Collected data:
################

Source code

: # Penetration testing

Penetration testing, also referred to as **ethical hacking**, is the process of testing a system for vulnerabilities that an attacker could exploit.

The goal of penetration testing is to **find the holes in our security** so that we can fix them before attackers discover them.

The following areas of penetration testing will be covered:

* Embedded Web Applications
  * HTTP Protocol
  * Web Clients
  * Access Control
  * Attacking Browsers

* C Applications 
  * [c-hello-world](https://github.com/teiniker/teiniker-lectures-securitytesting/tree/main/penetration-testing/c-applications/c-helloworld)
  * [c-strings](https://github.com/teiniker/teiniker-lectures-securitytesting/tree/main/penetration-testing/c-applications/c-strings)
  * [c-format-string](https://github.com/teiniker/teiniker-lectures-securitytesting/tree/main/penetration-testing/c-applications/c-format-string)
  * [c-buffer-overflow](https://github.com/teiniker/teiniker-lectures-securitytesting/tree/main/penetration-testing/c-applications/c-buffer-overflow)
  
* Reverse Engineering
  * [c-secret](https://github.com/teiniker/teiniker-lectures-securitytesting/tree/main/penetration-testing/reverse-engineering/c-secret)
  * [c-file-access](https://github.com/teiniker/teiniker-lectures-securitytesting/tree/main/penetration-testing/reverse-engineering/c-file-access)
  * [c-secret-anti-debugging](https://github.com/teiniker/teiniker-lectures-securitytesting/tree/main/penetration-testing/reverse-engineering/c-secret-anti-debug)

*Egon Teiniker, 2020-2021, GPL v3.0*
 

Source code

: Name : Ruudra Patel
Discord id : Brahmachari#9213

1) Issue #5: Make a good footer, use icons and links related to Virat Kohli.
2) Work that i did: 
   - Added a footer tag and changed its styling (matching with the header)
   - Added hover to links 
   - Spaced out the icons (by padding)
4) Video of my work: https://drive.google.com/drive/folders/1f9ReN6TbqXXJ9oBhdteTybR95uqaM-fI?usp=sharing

################

What the exercise asks
Only the line containing "2) Work that" and the lines after it, up to and including the last line of the data, should appear in the answer, exactly as written.

Output for this exercise
2) Work that i did: 
   - Added a footer tag and changed its styling (matching with the header)
   - Added hover to links 
   - Spaced out the icons (by padding)
4) Video of my work: https://drive.google.com/drive/folders/1f9ReN6TbqXXJ9oBhdteTybR95uqaM-fI?usp=sharing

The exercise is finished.